**Task details**
Below are some records; output exactly the lines from the line with "your web project?" to the line with "crashes when instantiating.", both ends kept, and nothing more.

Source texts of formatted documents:
***

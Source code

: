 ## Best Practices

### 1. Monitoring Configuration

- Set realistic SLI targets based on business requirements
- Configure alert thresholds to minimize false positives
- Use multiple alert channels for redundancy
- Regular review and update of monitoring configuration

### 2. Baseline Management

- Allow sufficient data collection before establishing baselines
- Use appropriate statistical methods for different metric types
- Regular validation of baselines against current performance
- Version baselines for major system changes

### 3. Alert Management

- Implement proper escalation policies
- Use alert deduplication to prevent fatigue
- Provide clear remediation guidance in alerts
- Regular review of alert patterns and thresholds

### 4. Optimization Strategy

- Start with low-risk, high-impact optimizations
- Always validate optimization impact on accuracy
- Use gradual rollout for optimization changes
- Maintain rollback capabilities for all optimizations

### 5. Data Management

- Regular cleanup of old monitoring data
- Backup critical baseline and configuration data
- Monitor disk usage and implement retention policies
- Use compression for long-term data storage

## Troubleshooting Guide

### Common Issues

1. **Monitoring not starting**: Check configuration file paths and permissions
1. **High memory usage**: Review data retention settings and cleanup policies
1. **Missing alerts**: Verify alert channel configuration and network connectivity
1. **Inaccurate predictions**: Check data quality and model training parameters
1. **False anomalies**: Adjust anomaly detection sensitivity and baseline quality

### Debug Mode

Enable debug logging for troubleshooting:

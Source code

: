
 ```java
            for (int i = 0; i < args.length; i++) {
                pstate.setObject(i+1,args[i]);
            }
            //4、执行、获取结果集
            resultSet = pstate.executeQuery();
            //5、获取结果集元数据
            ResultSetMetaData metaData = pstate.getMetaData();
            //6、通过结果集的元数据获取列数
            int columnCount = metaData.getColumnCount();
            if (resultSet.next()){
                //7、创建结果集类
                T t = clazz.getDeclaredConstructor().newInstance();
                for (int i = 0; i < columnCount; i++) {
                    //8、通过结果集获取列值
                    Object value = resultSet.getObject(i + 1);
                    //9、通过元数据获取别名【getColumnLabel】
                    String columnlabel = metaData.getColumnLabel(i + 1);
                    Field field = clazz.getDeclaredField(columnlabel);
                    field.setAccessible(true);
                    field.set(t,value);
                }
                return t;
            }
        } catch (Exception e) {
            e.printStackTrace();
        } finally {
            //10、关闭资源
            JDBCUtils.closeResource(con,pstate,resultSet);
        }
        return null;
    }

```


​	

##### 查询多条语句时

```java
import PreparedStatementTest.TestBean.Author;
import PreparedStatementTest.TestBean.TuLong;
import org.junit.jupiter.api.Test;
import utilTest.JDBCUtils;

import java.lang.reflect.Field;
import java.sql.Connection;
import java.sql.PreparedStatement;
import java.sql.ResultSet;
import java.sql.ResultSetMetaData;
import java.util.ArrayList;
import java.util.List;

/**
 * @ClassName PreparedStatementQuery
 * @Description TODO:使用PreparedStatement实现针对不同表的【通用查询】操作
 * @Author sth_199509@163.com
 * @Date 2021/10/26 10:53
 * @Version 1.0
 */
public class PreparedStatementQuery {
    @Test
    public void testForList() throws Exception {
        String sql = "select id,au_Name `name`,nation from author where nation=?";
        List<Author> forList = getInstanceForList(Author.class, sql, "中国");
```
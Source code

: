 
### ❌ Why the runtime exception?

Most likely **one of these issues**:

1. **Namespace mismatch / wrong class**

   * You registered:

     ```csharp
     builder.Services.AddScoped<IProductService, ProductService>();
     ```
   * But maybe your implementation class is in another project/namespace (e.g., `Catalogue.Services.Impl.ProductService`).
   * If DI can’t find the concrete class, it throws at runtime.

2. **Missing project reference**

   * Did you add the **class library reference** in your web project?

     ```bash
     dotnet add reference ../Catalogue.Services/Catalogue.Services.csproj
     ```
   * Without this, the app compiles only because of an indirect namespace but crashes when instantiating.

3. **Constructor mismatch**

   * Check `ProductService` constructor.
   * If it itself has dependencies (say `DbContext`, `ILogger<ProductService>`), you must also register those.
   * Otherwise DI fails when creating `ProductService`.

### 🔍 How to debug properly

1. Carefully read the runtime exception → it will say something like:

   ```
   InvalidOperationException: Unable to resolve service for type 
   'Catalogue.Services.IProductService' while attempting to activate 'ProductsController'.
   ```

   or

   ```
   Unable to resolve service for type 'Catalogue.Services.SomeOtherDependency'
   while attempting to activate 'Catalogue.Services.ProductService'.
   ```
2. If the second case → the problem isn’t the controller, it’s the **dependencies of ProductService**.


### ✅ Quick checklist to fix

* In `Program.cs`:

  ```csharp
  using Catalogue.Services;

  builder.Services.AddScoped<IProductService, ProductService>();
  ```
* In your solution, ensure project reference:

***

**Solved exercise**
   * Did you add the **class library reference** in your web project?

     ```bash
     dotnet add reference ../Catalogue.Services/Catalogue.Services.csproj
     ```
   * Without this, the app compiles only because of an indirect namespace but crashes when instantiating.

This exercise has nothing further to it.